Project would feature 12 commercial units, large art space

Property developer Marc Williams' plan to build a six-storey, mixed-use building called Sequel 138 on the grounds of the recently demolished Pantages Theatre has hit a skid after the city's Urban Design Panel unanimously rejected it last week.

William's earlier comments that described the site as a "dead zone" that has seen no activity in 30 years apart from drug-dealing also raised the ire of many people living in the Downtown East Side, who are fighting against any perceived gentrification of a neighbourhood notorious for its poverty and drugs.

More than a thousand local residents have signed a DTES Community Resolution opposing condos beings built at the site at 138 Hastings Street, near the corner of Main and Hastings streets, and are calling for Williams to sell the property and surrounding vacant lots to the city so they can be turned into resident-controlled social housing with low-income community space on the ground floor. Williams is proposing building 79 onebedroom residential units with an average asking price of around $227,000, as well as 18 units for social housing that he said would be sold to a non-profit housing organization. The project, designed by the architectural firm Studio One, would feature a ground floor with 13,000 square feet of retail space for 12 commercial units, as well as a 2,500square-foot space to be used by the nonprofit Art Space Action Society.
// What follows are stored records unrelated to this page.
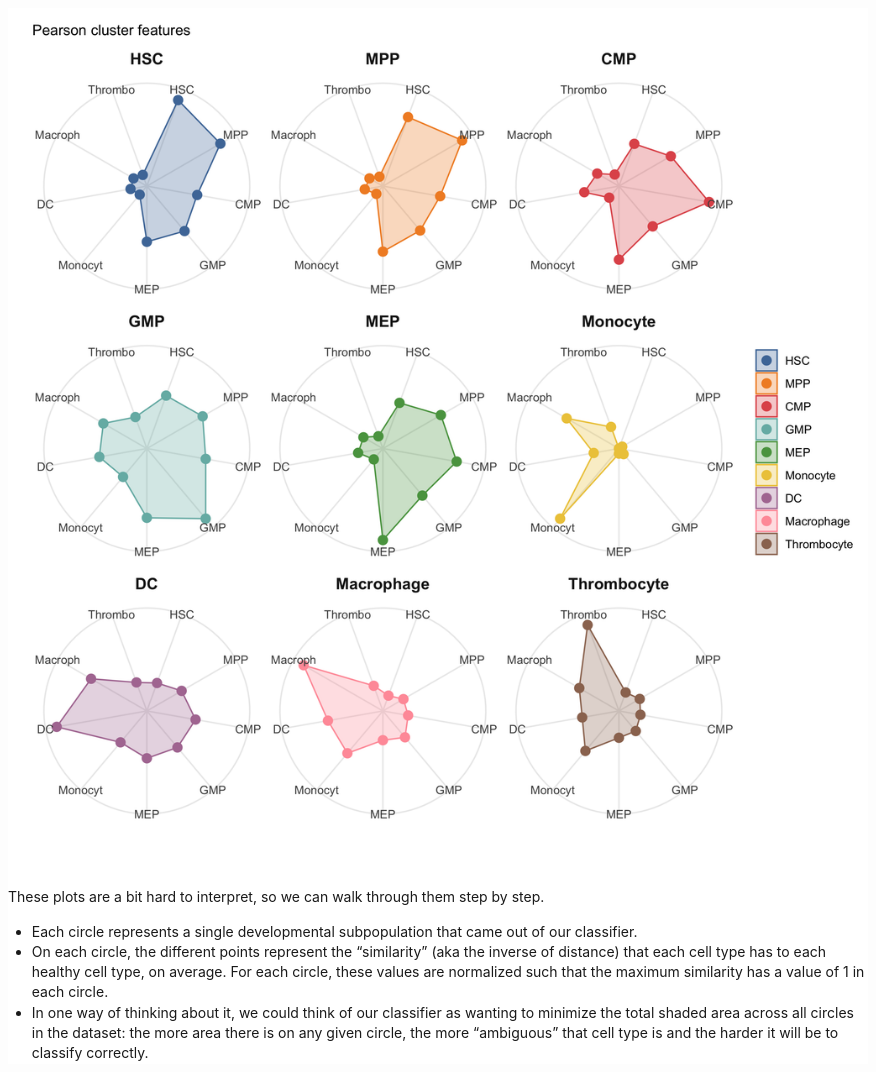 ![](aml_classifier_vignette_files/figure-gfm/unnamed-chunk-19-1.png)

These plots are a bit hard to interpret, so we can walk through them
step by step.

  - Each circle represents a single developmental subpopulation that
    came out of our classifier.
  - On each circle, the different points represent the “similarity” (aka
    the inverse of distance) that each cell type has to each healthy
    cell type, on average. For each circle, these values are normalized
    such that the maximum similarity has a value of 1 in each circle.
  - In one way of thinking about it, we could think of our classifier as
    wanting to minimize the total shaded area across all circles in the
    dataset: the more area there is on any given circle, the more
    “ambiguous” that cell type is and the harder it will be to
    classify correctly.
Williams claims Sequel 138 would provide more much-needed affordable housing for the area. "This is an opportunity for low-cost, entry-level home ownership," said Williams. "Its target market is artists who work in the Downtown Eastside or would like to do so. Sequel 138 residents will also include employees of [DTES] non-profits who would like to live where they work."

Fraser Stuart, a board member of the DTES Neighbourhood Council who said he has first-hand experience with being homeless, rejects the suggestion the proposed complex would be an affordable option for locals.
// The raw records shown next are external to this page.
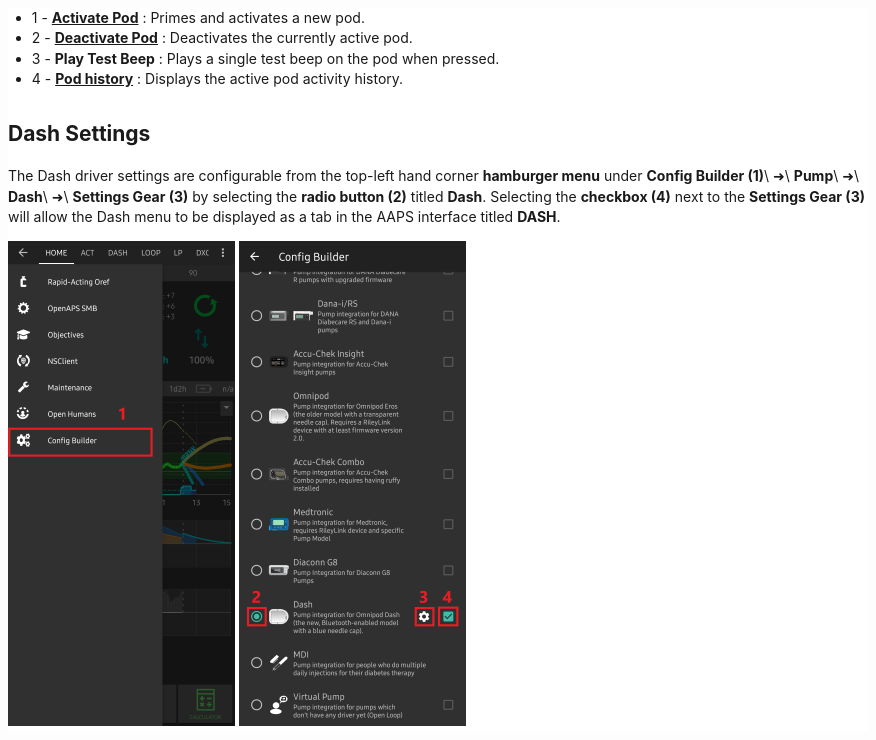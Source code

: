 * 1 - [**Activate Pod**](#activate-pod) : Primes and activates a new pod.
* 2 - [**Deactivate Pod**](#deactivate-pod) : Deactivates the currently active pod.
* 3 - **Play Test Beep** : Plays a single test beep on the pod when pressed.
* 4 - [**Pod history**](#view-pod-history) : Displays the active pod activity history.

## Dash Settings

The Dash driver settings are configurable from the top-left hand corner **hamburger menu** under **Config Builder (1)**\ ➜\ **Pump**\ ➜\ **Dash**\ ➜\ **Settings Gear (3)** by selecting the **radio button (2)** titled **Dash**. Selecting the **checkbox (4)** next to the **Settings Gear (3)** will allow the Dash menu to be displayed as a tab in the AAPS interface titled **DASH**.

![Dash_settings_1](../images/DASH_images/Dash_settings/Dash_settings_1.png) ![Dash_settings_2](../images/DASH_images/Dash_settings/Dash_settings_2.png)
"We are calling on any potential buyer to boycott this project because it means low-income community destruction," said Fraser. "Buying condos in Sequel 138 is unethical. If social housing were limited to those units renting at the welfare rate, the addition of this project will mean that market housing will outpace social housing by an astounding rate of 11 to one."

Dave Diewert, spokesperson for the Christian social activist group Streams of Justice, said the proposed development would have dire consequences for the troubled neighbourhood. "Dropping market housing onto this block would be a gentrification bomb in the heart of the Downtown Eastside, setting off a tidal wave of increased rents, land speculation, more condo projects, upscale businesses, and enhanced security and police presence," said Diewert in a prepared statement. "We have witnessed these impacts on the area due to Woodward's, and Sequel 138 will unleash similar forces."

Williams disagrees with the assessment, arguing nobody would be forced from the area given that nobody is currently using the space. "There will be no displacement of anyone," said Williams. "No one lives there now. Not one person. Only rats."

The Urban Design Panel is an advisory body for city council and doesn't have the authority to approve or refuse projects.